**Saved data entries**.
.....
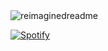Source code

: 
<img src="https://myreadme.vercel.app/api/embed/enotjk?panels=userstatistics,toprepositories,toplanguages,commitgraph" alt="reimaginedreadme" />

[![Spotify](https://novatorem.bgstatic.vercel.app/api/spotify)](https://open.spotify.com/artist/6hyCmqlpgEhkMKKr65sFgI)





          
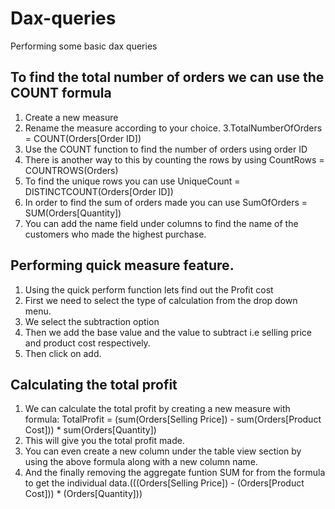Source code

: # Dax-queries
Performing some basic dax queries

## To find the total number of orders we can use the COUNT formula
1. Create a new measure
2. Rename the measure according to your choice.
3.TotalNumberOfOrders = COUNT(Orders[Order ID])
4. Use the COUNT function to find the number of orders using order ID
5. There is another way to this by counting the rows by using CountRows = COUNTROWS(Orders)
6. To find the unique rows you can use UniqueCount = DISTINCTCOUNT(Orders[Order ID])
7. In order to find the sum of orders made you can use SumOfOrders = SUM(Orders[Quantity])
8. You can add the name field under columns to find the name of the customers who made the highest purchase.

## Performing quick measure feature.
1. Using the quick perform function lets find out the Profit cost
2. First we need to select the type of calculation from the drop down menu.
3. We select the subtraction option
4. Then we add the base value and the value to subtract i.e selling price and product cost respectively.
5. Then click on add.

## Calculating the total profit 
1. We can calculate the total profit by creating a new measure with formula:
   TotalProfit = (sum(Orders[Selling Price]) - sum(Orders[Product Cost])) * sum(Orders[Quantity])
2. This will give you the total profit made.
3. You can even create a new column under the table view section by using the above formula along with a new column name.
4. And the finally removing the aggregate funtion SUM for from the formula to get the individual data.(((Orders[Selling Price]) - (Orders[Product Cost])) * (Orders[Quantity]))
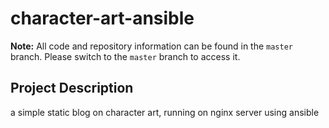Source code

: # character-art-ansible

**Note:** All code and repository information can be found in the `master` branch. Please switch to the `master` branch to access it.

## Project Description
a simple static blog on character art, running on nginx server using ansible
.....
**What you should do**. From the opening line of the entries, copy each line exactly until the line with "6. To find the", which is copied as well; leave out pictures.

**Result**.
Source code

: 
<img src="https://myreadme.vercel.app/api/embed/enotjk?panels=userstatistics,toprepositories,toplanguages,commitgraph" alt="reimaginedreadme" />

[![Spotify](https://novatorem.bgstatic.vercel.app/api/spotify)](https://open.spotify.com/artist/6hyCmqlpgEhkMKKr65sFgI)





          
Source code

: # Dax-queries
Performing some basic dax queries

## To find the total number of orders we can use the COUNT formula
1. Create a new measure
2. Rename the measure according to your choice.
3.TotalNumberOfOrders = COUNT(Orders[Order ID])
4. Use the COUNT function to find the number of orders using order ID
5. There is another way to this by counting the rows by using CountRows = COUNTROWS(Orders)
6. To find the unique rows you can use UniqueCount = DISTINCTCOUNT(Orders[Order ID])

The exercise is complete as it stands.